What to produce: The answer must be one number: how many lines of the records contain "parameters".

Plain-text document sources

□ □ □

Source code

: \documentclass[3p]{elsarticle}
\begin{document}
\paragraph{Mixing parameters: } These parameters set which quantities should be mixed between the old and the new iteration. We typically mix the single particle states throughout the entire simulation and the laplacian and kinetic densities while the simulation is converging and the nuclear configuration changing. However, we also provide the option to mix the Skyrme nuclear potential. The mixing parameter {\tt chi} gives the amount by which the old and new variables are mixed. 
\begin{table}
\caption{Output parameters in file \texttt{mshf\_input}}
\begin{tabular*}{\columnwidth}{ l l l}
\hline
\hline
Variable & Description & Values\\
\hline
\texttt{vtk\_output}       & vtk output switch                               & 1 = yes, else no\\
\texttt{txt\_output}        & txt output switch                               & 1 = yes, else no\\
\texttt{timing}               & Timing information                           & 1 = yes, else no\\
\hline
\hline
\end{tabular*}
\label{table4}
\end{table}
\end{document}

□ □ □

Answer space: 2